● **YOUR TASK**
From the line with "Follow that link" to the line with "Um die Aufgabenstellung", retype each line exactly as it stands in the records below, but skip the pictures.

Pictures paired with source code:
──────────

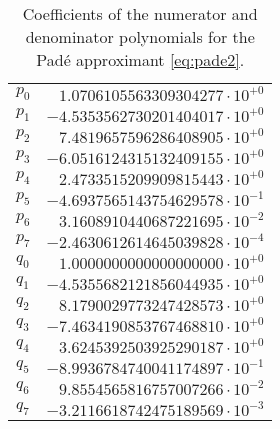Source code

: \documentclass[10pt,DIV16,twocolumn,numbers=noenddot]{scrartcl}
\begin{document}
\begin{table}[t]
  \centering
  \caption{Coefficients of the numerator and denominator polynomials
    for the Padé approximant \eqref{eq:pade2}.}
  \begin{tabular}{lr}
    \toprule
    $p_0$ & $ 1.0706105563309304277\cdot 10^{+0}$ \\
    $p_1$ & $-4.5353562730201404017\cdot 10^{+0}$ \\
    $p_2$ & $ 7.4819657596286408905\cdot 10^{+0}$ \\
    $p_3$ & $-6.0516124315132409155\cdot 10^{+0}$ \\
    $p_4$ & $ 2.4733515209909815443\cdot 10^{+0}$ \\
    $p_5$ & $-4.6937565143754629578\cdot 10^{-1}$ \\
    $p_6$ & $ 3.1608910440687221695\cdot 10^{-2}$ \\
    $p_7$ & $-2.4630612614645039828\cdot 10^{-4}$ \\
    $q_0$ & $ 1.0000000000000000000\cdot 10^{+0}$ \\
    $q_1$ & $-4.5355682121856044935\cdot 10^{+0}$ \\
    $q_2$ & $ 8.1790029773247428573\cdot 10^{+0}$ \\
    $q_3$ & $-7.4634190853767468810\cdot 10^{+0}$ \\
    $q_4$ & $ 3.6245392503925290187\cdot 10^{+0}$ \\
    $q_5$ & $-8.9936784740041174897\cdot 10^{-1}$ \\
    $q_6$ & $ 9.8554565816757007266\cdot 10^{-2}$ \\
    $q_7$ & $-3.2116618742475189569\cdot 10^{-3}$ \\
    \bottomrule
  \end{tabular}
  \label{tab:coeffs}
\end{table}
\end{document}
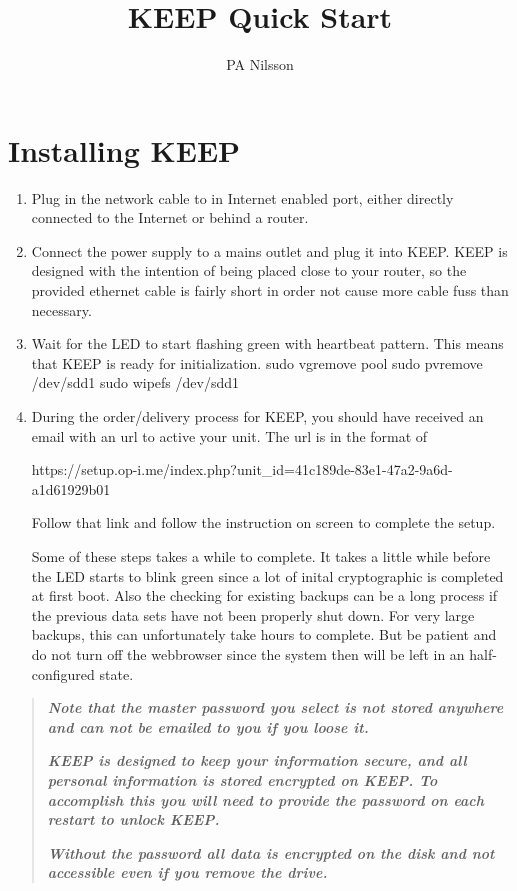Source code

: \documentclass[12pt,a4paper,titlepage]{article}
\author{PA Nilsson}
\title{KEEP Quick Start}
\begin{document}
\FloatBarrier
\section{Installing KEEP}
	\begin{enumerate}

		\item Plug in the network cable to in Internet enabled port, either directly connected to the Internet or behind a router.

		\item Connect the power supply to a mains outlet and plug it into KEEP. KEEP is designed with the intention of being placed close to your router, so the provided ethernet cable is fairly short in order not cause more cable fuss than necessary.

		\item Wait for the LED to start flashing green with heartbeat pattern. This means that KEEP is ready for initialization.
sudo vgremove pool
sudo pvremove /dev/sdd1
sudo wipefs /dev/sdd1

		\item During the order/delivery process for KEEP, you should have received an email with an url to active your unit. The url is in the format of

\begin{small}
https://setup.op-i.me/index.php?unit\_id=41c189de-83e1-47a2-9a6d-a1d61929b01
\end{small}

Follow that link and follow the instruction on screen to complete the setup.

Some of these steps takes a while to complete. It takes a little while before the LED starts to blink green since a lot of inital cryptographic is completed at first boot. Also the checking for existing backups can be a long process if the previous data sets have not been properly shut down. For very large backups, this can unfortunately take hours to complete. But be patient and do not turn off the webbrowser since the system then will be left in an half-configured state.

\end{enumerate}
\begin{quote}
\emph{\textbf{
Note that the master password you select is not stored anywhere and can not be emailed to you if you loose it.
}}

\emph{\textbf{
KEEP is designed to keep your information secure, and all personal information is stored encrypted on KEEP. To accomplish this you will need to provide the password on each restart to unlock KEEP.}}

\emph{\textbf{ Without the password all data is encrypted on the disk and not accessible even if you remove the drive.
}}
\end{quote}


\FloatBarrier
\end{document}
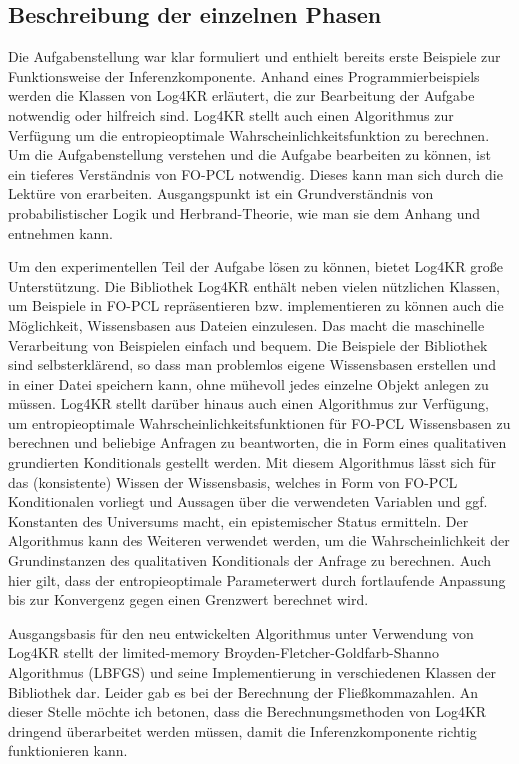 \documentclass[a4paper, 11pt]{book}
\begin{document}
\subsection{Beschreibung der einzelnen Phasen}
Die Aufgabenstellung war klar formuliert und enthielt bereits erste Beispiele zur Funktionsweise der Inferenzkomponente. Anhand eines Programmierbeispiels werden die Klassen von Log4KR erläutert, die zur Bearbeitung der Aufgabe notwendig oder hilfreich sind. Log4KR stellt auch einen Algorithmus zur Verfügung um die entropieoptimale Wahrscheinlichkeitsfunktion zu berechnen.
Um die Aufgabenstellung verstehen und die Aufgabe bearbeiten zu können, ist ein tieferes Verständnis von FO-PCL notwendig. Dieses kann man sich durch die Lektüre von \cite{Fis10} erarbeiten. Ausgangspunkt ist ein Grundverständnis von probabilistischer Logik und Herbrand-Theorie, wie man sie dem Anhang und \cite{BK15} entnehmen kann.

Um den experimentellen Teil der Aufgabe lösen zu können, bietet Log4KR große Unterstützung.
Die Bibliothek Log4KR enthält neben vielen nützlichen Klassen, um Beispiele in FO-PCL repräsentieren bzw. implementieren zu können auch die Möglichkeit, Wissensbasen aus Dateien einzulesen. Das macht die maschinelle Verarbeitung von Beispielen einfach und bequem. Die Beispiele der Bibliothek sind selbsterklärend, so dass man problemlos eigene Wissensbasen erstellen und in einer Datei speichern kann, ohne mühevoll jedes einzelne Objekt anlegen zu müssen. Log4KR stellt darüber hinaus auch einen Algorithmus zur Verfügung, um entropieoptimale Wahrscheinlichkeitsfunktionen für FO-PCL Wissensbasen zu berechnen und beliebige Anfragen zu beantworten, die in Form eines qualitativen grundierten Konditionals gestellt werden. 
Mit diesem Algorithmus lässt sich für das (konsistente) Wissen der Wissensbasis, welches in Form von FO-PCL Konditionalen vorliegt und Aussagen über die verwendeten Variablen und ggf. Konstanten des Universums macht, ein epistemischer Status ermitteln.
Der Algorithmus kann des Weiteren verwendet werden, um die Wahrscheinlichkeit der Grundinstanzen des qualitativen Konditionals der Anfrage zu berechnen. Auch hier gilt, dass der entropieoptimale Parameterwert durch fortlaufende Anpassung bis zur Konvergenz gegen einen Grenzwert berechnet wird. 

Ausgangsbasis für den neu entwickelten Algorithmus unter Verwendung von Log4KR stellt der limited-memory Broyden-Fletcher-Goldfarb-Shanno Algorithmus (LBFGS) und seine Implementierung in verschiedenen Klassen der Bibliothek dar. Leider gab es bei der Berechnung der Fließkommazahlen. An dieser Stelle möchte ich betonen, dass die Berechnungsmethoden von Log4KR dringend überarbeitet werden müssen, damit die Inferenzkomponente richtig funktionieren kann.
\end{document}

──────────

● **THE ANSWER**
Follow that link and follow the instruction on screen to complete the setup.

Some of these steps takes a while to complete. It takes a little while before the LED starts to blink green since a lot of inital cryptographic is completed at first boot. Also the checking for existing backups can be a long process if the previous data sets have not been properly shut down. For very large backups, this can unfortunately take hours to complete. But be patient and do not turn off the webbrowser since the system then will be left in an half-configured state.

\end{enumerate}
\begin{quote}
\emph{\textbf{
Note that the master password you select is not stored anywhere and can not be emailed to you if you loose it.
}}

\emph{\textbf{
KEEP is designed to keep your information secure, and all personal information is stored encrypted on KEEP. To accomplish this you will need to provide the password on each restart to unlock KEEP.}}

\emph{\textbf{ Without the password all data is encrypted on the disk and not accessible even if you remove the drive.
}}
\end{quote}


\FloatBarrier
\end{document}
 \documentclass[a4paper, 11pt]{book}
\begin{document}
\subsection{Beschreibung der einzelnen Phasen}
Die Aufgabenstellung war klar formuliert und enthielt bereits erste Beispiele zur Funktionsweise der Inferenzkomponente. Anhand eines Programmierbeispiels werden die Klassen von Log4KR erläutert, die zur Bearbeitung der Aufgabe notwendig oder hilfreich sind. Log4KR stellt auch einen Algorithmus zur Verfügung um die entropieoptimale Wahrscheinlichkeitsfunktion zu berechnen.
Um die Aufgabenstellung verstehen und die Aufgabe bearbeiten zu können, ist ein tieferes Verständnis von FO-PCL notwendig. Dieses kann man sich durch die Lektüre von \cite{Fis10} erarbeiten. Ausgangspunkt ist ein Grundverständnis von probabilistischer Logik und Herbrand-Theorie, wie man sie dem Anhang und \cite{BK15} entnehmen kann.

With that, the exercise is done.